Our Daily Bread — The Right Way to Pray

 

Read: Matthew 6:5–15 | Bible in a Year: Proverbs 25–26; 2 Corinthians 9

When you pray, go into your room, close the door and pray to your Father, who is unseen. Matthew 6:6

I admire people who record prayer requests in journals tattered from daily handling, those who keep track of every prayer and praise and then faithfully update their lists. I’m inspired by those who gather with others to pray and whose kneeling wears out the carpet at their bedsides. For years, I tried to copy their styles, to emulate a perfect prayer life, and to imitate the eloquence of the so-much-more-articulate-than-me folks. I strived to unravel what I thought was a mystery, as I longed to learn the right way to pray.

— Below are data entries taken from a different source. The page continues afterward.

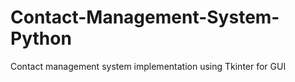 # Contact-Management-System-Python

Contact management system implementation using Tkinter for GUI 
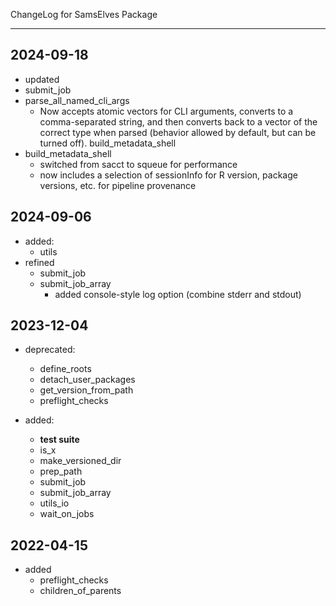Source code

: ChangeLog for SamsElves Package

--------------------------------------------------------------------------------

## 2024-09-18

- updated
- submit_job
- parse_all_named_cli_args
  - Now accepts atomic vectors for CLI arguments, converts to a comma-separated string, and then converts back to a vector of the correct type when parsed (behavior allowed by default, but can be turned off).
build_metadata_shell
- build_metadata_shell
  - switched from sacct to squeue for performance
  - now includes a selection of sessionInfo for R version, package versions, etc. for pipeline provenance


## 2024-09-06

- added:
  - utils
- refined 
  - submit_job
  - submit_job_array
    - added console-style log option (combine stderr and stdout)

## 2023-12-04

- deprecated: 
  - define_roots
  - detach_user_packages
  - get_version_from_path
  - preflight_checks
    
- added:
  - **test suite**
  - is_x
  - make_versioned_dir
  - prep_path
  - submit_job
  - submit_job_array
  - utils_io
  - wait_on_jobs


## 2022-04-15

- added
  - preflight_checks
  - children_of_parents
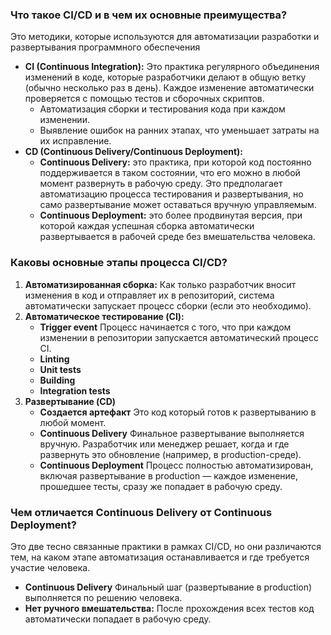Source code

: 

### Что такое CI/CD и в чем их основные преимущества?

Это методики, которые используются для автоматизации разработки и развертывания программного обеспечения

- **CI (Continuous Integration):** Это практика регулярного объединения изменений в коде, которые 
разработчики делают в общую ветку (обычно несколько раз в день). Каждое изменение автоматически проверяется 
с помощью тестов и сборочных скриптов.
  - Автоматизация сборки и тестирования кода при каждом изменении.
  - Выявление ошибок на ранних этапах, что уменьшает затраты на их исправление.
- **CD (Continuous Delivery/Continuous Deployment):**
  - **Continuous Delivery:** это практика, при которой код постоянно поддерживается в таком состоянии, что 
  его можно в любой момент развернуть в рабочую среду. Это предполагает автоматизацию процесса тестирования 
  и развертывания, но само развертывание может оставаться вручную управляемым.
  - **Continuous Deployment:** это более продвинутая версия, при которой каждая успешная сборка автоматически 
  развертывается в рабочей среде без вмешательства человека.

### Каковы основные этапы процесса CI/CD?

1. **Автоматизированная сборка:** Как только разработчик вносит изменения в код и отправляет их в репозиторий,
   система автоматически запускает процесс сборки (если это необходимо).
2. **Автоматическое тестирование (CI):**
   - **Trigger event** Процесс начинается с того, что при каждом изменении в репозитории запускается
     автоматический процесс CI.
   - **Linting**
   - **Unit tests**
   - **Building**
   - **Integration tests**
3. **Развертывание (CD)**
   - **Создается артефакт** Это код который готов к развертыванию в любой момент.
   - **Continuous Delivery** Финальное развертывание выполняется вручную. Разработчик или менеджер решает,
     когда и где развернуть это обновление (например, в production-среде).
   - **Continuous Deployment** Процесс полностью автоматизирован, включая развертывание в production — каждое
     изменение, прошедшее тесты, сразу же попадает в рабочую среду.

### Чем отличается Continuous Delivery от Continuous Deployment?

Это две тесно связанные практики в рамках CI/CD, но они различаются тем, на каком этапе автоматизация
останавливается и где требуется участие человека.

- **Continuous Delivery** Финальный шаг (развертывание в production) выполняется по решению человека.
- **Нет ручного вмешательства:** После прохождения всех тестов код автоматически попадает в рабочую среду.
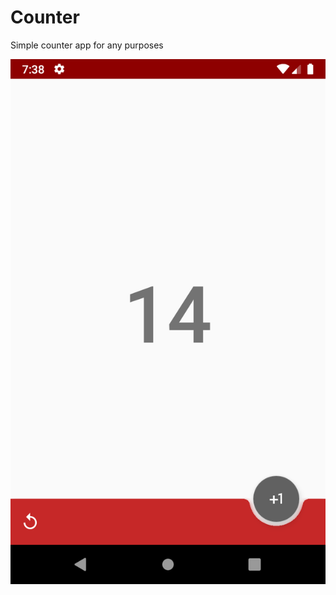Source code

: # Counter
Simple counter app for any purposes

<img src="screenshots/Screenshot_1566157122.png" width="720">
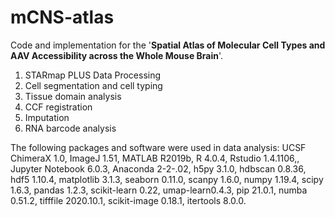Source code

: # mCNS-atlas

Code and implementation for the '**Spatial Atlas of Molecular Cell Types and AAV Accessibility across the Whole Mouse Brain**'. 



1. STARmap PLUS Data Processing
2. Cell segmentation and cell typing
3. Tissue domain analysis
4. CCF registration
5. Imputation
6. RNA barcode analysis




The following packages and software were used in data analysis: UCSF ChimeraX 1.0, ImageJ 1.51, MATLAB R2019b, R 4.0.4, Rstudio 1.4.1106,, Jupyter Notebook 6.0.3, Anaconda 2-2-.02, h5py 3.1.0, hdbscan 0.8.36, hdf5 1.10.4, matplotlib 3.1.3, seaborn 0.11.0, scanpy 1.6.0, numpy 1.19.4, scipy 1.6.3, pandas 1.2.3, scikit-learn 0.22, umap-learn0.4.3, pip 21.0.1, numba 0.51.2, tifffile 2020.10.1, scikit-image 0.18.1, itertools 8.0.0. 

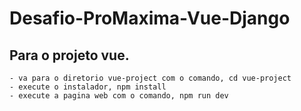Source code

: # Desafio-ProMaxima-Vue-Django

## Para o projeto vue.

    - va para o diretorio vue-project com o comando, cd vue-project
    - execute o instalador, npm install
    - execute a pagina web com o comando, npm run dev 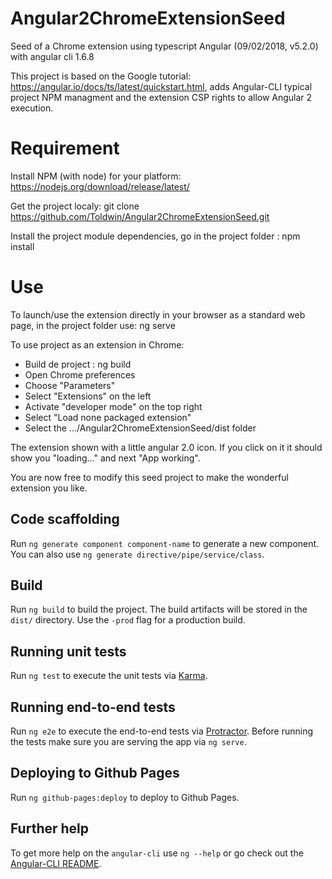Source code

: # Angular2ChromeExtensionSeed
Seed of a Chrome extension using typescript Angular (09/02/2018, v5.2.0) with angular cli 1.6.8

This project is based on the Google tutorial: https://angular.io/docs/ts/latest/quickstart.html, adds Angular-CLI typical project NPM managment and the extension CSP rights to allow Angular 2 execution. 

# Requirement
Install NPM (with node) for your platform: https://nodejs.org/download/release/latest/

Get the project localy: git clone https://github.com/Toldwin/Angular2ChromeExtensionSeed.git

Install the project module dependencies, go in the project folder : npm install

# Use
To launch/use the extension directly in your browser as a standard web page, in the project folder use: ng serve

To use project as an extension in Chrome: 
- Build de project : ng build
- Open Chrome preferences
- Choose "Parameters"
- Select "Extensions" on the left
- Activate "developer mode" on the top right
- Select "Load none packaged extension"
- Select the .../Angular2ChromeExtensionSeed/dist folder

The extension shown with a little angular 2.0 icon. If you click on it it should show you "loading..." and next "App working".

You are now free to modify this seed project to make the wonderful extension you like.

## Code scaffolding

Run `ng generate component component-name` to generate a new component. You can also use `ng generate directive/pipe/service/class`.

## Build

Run `ng build` to build the project. The build artifacts will be stored in the `dist/` directory. Use the `-prod` flag for a production build.

## Running unit tests

Run `ng test` to execute the unit tests via [Karma](https://karma-runner.github.io).

## Running end-to-end tests

Run `ng e2e` to execute the end-to-end tests via [Protractor](http://www.protractortest.org/).
Before running the tests make sure you are serving the app via `ng serve`.

## Deploying to Github Pages

Run `ng github-pages:deploy` to deploy to Github Pages.

## Further help

To get more help on the `angular-cli` use `ng --help` or go check out the [Angular-CLI README](https://github.com/angular/angular-cli/blob/master/README.md).
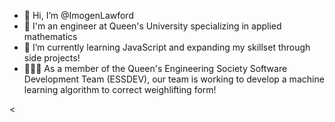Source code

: - 👋 Hi, I’m @ImogenLawford
- 👀 I'm an engineer at Queen's University specializing in applied mathematics
- 🌱 I’m currently learning JavaScript and expanding my skillset through side projects!
- 🏋🏽‍♀️ As a member of the Queen's Engineering Society Software Development Team (ESSDEV), our team is working to develop a machine learning algorithm to correct weighlifting form!

<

Eventually, I learned that our Lord simply desires prayer that begins and ends with humility (Matthew 6:5). He invites us into an intimate exchange through which He promises to listen (v. 6). He never requires fancy or memorized words or phrases (v. 7). He assures us that prayer is a gift, an opportunity to honor His majesty (vv. 9–10), to display our confidence in His provision (v. 11), and to affirm our security in His forgiveness and guidance (vv. 12–13).

God assures us He hears and cares about every single spoken and unspoken prayer, as well as the prayers that slip down our cheeks as silent tears. As we place our trust in God and His perfect love for us, we can be sure praying with a humble heart that’s surrendered to and dependent on Him is always the right way to pray.

Lord, thank You for reminding us You hear every prayer.

Calling on Jesus as our loving Savior and Lord is the right way to pray.

By Xochitl Dixon

INSIGHT

Today’s Bible reading, taken from our Lord’s Sermon on the Mount, gets to the heart of one of the most important issues in Christian living—motives. In Jesus’s teaching, He continually brought the “why” issue to the forefront because, in many ways, whatwe do is often secondary to why we do what we do. In a world focused on performance, Christ focuses on motive; and this focus drives us to the priority of motive as well.

Do we do what we do to be seen by people or to please our Lord?